▶ _Assignment_: The word "Management": say how many lines of the data below contain it, and give the number alone.

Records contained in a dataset
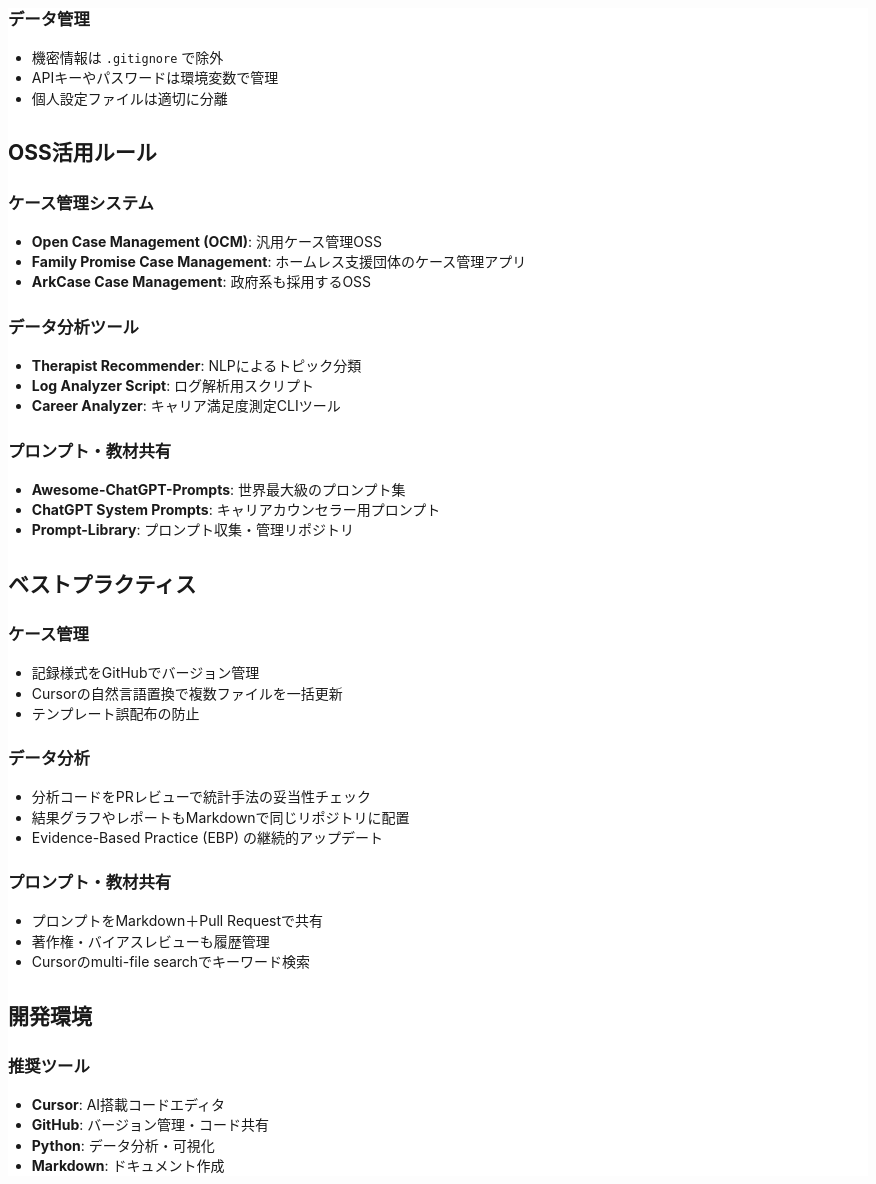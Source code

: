 ### データ管理
- 機密情報は `.gitignore` で除外
- APIキーやパスワードは環境変数で管理
- 個人設定ファイルは適切に分離

## OSS活用ルール

### ケース管理システム
- **Open Case Management (OCM)**: 汎用ケース管理OSS
- **Family Promise Case Management**: ホームレス支援団体のケース管理アプリ
- **ArkCase Case Management**: 政府系も採用するOSS

### データ分析ツール
- **Therapist Recommender**: NLPによるトピック分類
- **Log Analyzer Script**: ログ解析用スクリプト
- **Career Analyzer**: キャリア満足度測定CLIツール

### プロンプト・教材共有
- **Awesome-ChatGPT-Prompts**: 世界最大級のプロンプト集
- **ChatGPT System Prompts**: キャリアカウンセラー用プロンプト
- **Prompt-Library**: プロンプト収集・管理リポジトリ

## ベストプラクティス

### ケース管理
- 記録様式をGitHubでバージョン管理
- Cursorの自然言語置換で複数ファイルを一括更新
- テンプレート誤配布の防止

### データ分析
- 分析コードをPRレビューで統計手法の妥当性チェック
- 結果グラフやレポートもMarkdownで同じリポジトリに配置
- Evidence-Based Practice (EBP) の継続的アップデート

### プロンプト・教材共有
- プロンプトをMarkdown＋Pull Requestで共有
- 著作権・バイアスレビューも履歴管理
- Cursorのmulti-file searchでキーワード検索

## 開発環境

### 推奨ツール
- **Cursor**: AI搭載コードエディタ
- **GitHub**: バージョン管理・コード共有
- **Python**: データ分析・可視化
- **Markdown**: ドキュメント作成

▶ _Answer for this exercise_: 3